Exercise brief:
Write out the entries once more, exactly as they appear.
** Opening Records supplied block **
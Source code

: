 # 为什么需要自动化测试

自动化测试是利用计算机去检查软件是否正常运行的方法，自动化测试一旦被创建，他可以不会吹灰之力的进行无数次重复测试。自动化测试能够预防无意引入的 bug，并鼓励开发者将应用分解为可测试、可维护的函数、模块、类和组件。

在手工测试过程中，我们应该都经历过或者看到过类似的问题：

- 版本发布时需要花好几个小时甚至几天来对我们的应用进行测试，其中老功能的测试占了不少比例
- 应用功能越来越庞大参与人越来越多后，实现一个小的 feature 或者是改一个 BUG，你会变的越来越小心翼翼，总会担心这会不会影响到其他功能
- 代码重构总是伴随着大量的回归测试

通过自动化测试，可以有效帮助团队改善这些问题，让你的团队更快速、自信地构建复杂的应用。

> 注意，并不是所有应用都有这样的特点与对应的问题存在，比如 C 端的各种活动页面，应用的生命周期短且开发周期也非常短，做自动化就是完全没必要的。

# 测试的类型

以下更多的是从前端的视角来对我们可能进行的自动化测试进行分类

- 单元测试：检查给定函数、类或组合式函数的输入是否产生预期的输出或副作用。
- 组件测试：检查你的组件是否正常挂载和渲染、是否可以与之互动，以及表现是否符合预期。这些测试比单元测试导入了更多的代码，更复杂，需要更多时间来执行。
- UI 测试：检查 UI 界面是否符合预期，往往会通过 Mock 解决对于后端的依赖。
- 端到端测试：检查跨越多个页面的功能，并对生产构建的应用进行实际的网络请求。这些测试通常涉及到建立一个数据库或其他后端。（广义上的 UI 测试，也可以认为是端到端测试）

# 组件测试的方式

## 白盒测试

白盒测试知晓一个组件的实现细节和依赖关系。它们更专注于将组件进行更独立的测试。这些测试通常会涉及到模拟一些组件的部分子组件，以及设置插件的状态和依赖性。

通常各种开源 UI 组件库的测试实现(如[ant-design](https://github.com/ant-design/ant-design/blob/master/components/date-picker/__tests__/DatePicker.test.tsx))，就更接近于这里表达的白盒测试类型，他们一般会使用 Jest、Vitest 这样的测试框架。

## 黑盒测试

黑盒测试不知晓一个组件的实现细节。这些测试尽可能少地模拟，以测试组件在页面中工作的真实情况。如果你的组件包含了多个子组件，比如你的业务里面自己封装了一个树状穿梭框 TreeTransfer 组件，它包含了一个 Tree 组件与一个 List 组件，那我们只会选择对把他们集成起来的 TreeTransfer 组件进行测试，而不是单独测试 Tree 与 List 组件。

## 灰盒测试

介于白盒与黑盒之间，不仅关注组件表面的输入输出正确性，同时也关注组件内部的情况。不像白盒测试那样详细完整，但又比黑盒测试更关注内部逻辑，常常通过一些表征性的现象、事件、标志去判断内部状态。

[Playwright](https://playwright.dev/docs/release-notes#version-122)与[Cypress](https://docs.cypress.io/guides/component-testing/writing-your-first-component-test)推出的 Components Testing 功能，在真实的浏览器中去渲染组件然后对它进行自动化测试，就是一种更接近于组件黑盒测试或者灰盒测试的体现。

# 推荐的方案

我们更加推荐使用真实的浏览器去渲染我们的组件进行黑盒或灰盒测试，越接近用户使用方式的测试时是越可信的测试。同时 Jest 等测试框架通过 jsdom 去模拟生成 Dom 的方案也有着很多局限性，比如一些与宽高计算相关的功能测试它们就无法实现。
** Closing Records supplied block **
The answer:
Source code

: # 为什么需要自动化测试

自动化测试是利用计算机去检查软件是否正常运行的方法，自动化测试一旦被创建，他可以不会吹灰之力的进行无数次重复测试。自动化测试能够预防无意引入的 bug，并鼓励开发者将应用分解为可测试、可维护的函数、模块、类和组件。

在手工测试过程中，我们应该都经历过或者看到过类似的问题：

- 版本发布时需要花好几个小时甚至几天来对我们的应用进行测试，其中老功能的测试占了不少比例
- 应用功能越来越庞大参与人越来越多后，实现一个小的 feature 或者是改一个 BUG，你会变的越来越小心翼翼，总会担心这会不会影响到其他功能
- 代码重构总是伴随着大量的回归测试

通过自动化测试，可以有效帮助团队改善这些问题，让你的团队更快速、自信地构建复杂的应用。

> 注意，并不是所有应用都有这样的特点与对应的问题存在，比如 C 端的各种活动页面，应用的生命周期短且开发周期也非常短，做自动化就是完全没必要的。

# 测试的类型

以下更多的是从前端的视角来对我们可能进行的自动化测试进行分类

- 单元测试：检查给定函数、类或组合式函数的输入是否产生预期的输出或副作用。
- 组件测试：检查你的组件是否正常挂载和渲染、是否可以与之互动，以及表现是否符合预期。这些测试比单元测试导入了更多的代码，更复杂，需要更多时间来执行。
- UI 测试：检查 UI 界面是否符合预期，往往会通过 Mock 解决对于后端的依赖。
- 端到端测试：检查跨越多个页面的功能，并对生产构建的应用进行实际的网络请求。这些测试通常涉及到建立一个数据库或其他后端。（广义上的 UI 测试，也可以认为是端到端测试）

# 组件测试的方式

## 白盒测试

白盒测试知晓一个组件的实现细节和依赖关系。它们更专注于将组件进行更独立的测试。这些测试通常会涉及到模拟一些组件的部分子组件，以及设置插件的状态和依赖性。

通常各种开源 UI 组件库的测试实现(如[ant-design](https://github.com/ant-design/ant-design/blob/master/components/date-picker/__tests__/DatePicker.test.tsx))，就更接近于这里表达的白盒测试类型，他们一般会使用 Jest、Vitest 这样的测试框架。

## 黑盒测试

黑盒测试不知晓一个组件的实现细节。这些测试尽可能少地模拟，以测试组件在页面中工作的真实情况。如果你的组件包含了多个子组件，比如你的业务里面自己封装了一个树状穿梭框 TreeTransfer 组件，它包含了一个 Tree 组件与一个 List 组件，那我们只会选择对把他们集成起来的 TreeTransfer 组件进行测试，而不是单独测试 Tree 与 List 组件。

## 灰盒测试

介于白盒与黑盒之间，不仅关注组件表面的输入输出正确性，同时也关注组件内部的情况。不像白盒测试那样详细完整，但又比黑盒测试更关注内部逻辑，常常通过一些表征性的现象、事件、标志去判断内部状态。

[Playwright](https://playwright.dev/docs/release-notes#version-122)与[Cypress](https://docs.cypress.io/guides/component-testing/writing-your-first-component-test)推出的 Components Testing 功能，在真实的浏览器中去渲染组件然后对它进行自动化测试，就是一种更接近于组件黑盒测试或者灰盒测试的体现。

# 推荐的方案

我们更加推荐使用真实的浏览器去渲染我们的组件进行黑盒或灰盒测试，越接近用户使用方式的测试时是越可信的测试。同时 Jest 等测试框架通过 jsdom 去模拟生成 Dom 的方案也有着很多局限性，比如一些与宽高计算相关的功能测试它们就无法实现。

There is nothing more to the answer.